Records supplied section start
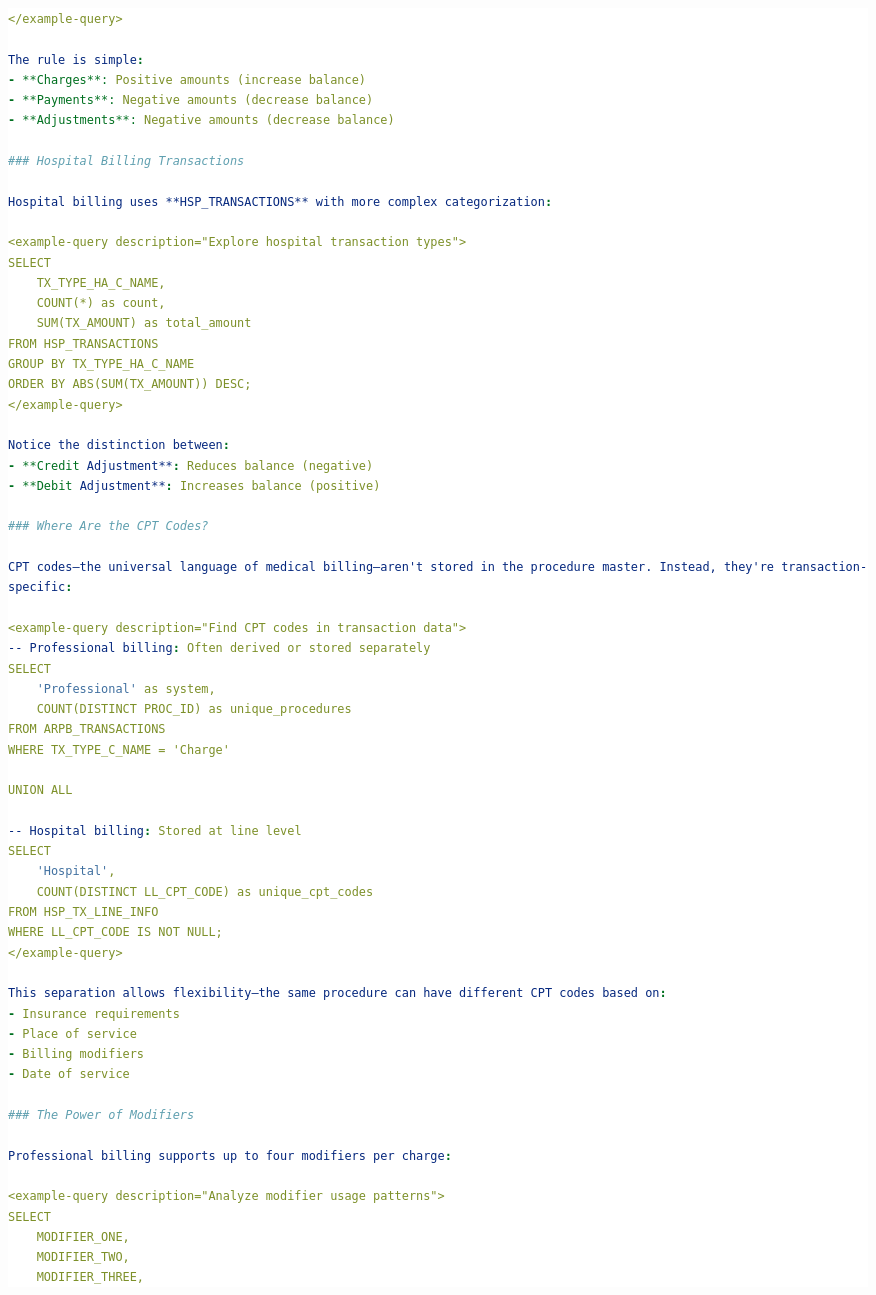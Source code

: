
 ```yaml
</example-query>

The rule is simple:
- **Charges**: Positive amounts (increase balance)
- **Payments**: Negative amounts (decrease balance)
- **Adjustments**: Negative amounts (decrease balance)

### Hospital Billing Transactions

Hospital billing uses **HSP_TRANSACTIONS** with more complex categorization:

<example-query description="Explore hospital transaction types">
SELECT 
    TX_TYPE_HA_C_NAME,
    COUNT(*) as count,
    SUM(TX_AMOUNT) as total_amount
FROM HSP_TRANSACTIONS
GROUP BY TX_TYPE_HA_C_NAME
ORDER BY ABS(SUM(TX_AMOUNT)) DESC;
</example-query>

Notice the distinction between:
- **Credit Adjustment**: Reduces balance (negative)
- **Debit Adjustment**: Increases balance (positive)

### Where Are the CPT Codes?

CPT codes—the universal language of medical billing—aren't stored in the procedure master. Instead, they're transaction-specific:

<example-query description="Find CPT codes in transaction data">
-- Professional billing: Often derived or stored separately
SELECT 
    'Professional' as system,
    COUNT(DISTINCT PROC_ID) as unique_procedures
FROM ARPB_TRANSACTIONS
WHERE TX_TYPE_C_NAME = 'Charge'

UNION ALL

-- Hospital billing: Stored at line level
SELECT 
    'Hospital',
    COUNT(DISTINCT LL_CPT_CODE) as unique_cpt_codes
FROM HSP_TX_LINE_INFO
WHERE LL_CPT_CODE IS NOT NULL;
</example-query>

This separation allows flexibility—the same procedure can have different CPT codes based on:
- Insurance requirements
- Place of service
- Billing modifiers
- Date of service

### The Power of Modifiers

Professional billing supports up to four modifiers per charge:

<example-query description="Analyze modifier usage patterns">
SELECT 
    MODIFIER_ONE,
    MODIFIER_TWO,
    MODIFIER_THREE,
```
Records supplied section end
■ **Activity**
The expected answer is the complete set of entries, copied verbatim, with no pictures.

■ **Answer box**
Source code

:
 ```yaml
</example-query>

The rule is simple:
- **Charges**: Positive amounts (increase balance)
- **Payments**: Negative amounts (decrease balance)
- **Adjustments**: Negative amounts (decrease balance)

### Hospital Billing Transactions

Hospital billing uses **HSP_TRANSACTIONS** with more complex categorization:

<example-query description="Explore hospital transaction types">
SELECT 
    TX_TYPE_HA_C_NAME,
    COUNT(*) as count,
    SUM(TX_AMOUNT) as total_amount
FROM HSP_TRANSACTIONS
GROUP BY TX_TYPE_HA_C_NAME
ORDER BY ABS(SUM(TX_AMOUNT)) DESC;
</example-query>

Notice the distinction between:
- **Credit Adjustment**: Reduces balance (negative)
- **Debit Adjustment**: Increases balance (positive)

### Where Are the CPT Codes?

CPT codes—the universal language of medical billing—aren't stored in the procedure master. Instead, they're transaction-specific:

<example-query description="Find CPT codes in transaction data">
-- Professional billing: Often derived or stored separately
SELECT 
    'Professional' as system,
    COUNT(DISTINCT PROC_ID) as unique_procedures
FROM ARPB_TRANSACTIONS
WHERE TX_TYPE_C_NAME = 'Charge'

UNION ALL

-- Hospital billing: Stored at line level
SELECT 
    'Hospital',
    COUNT(DISTINCT LL_CPT_CODE) as unique_cpt_codes
FROM HSP_TX_LINE_INFO
WHERE LL_CPT_CODE IS NOT NULL;
</example-query>

This separation allows flexibility—the same procedure can have different CPT codes based on:
- Insurance requirements
- Place of service
- Billing modifiers
- Date of service

### The Power of Modifiers

Professional billing supports up to four modifiers per charge:

<example-query description="Analyze modifier usage patterns">
SELECT 
    MODIFIER_ONE,
    MODIFIER_TWO,
    MODIFIER_THREE,
```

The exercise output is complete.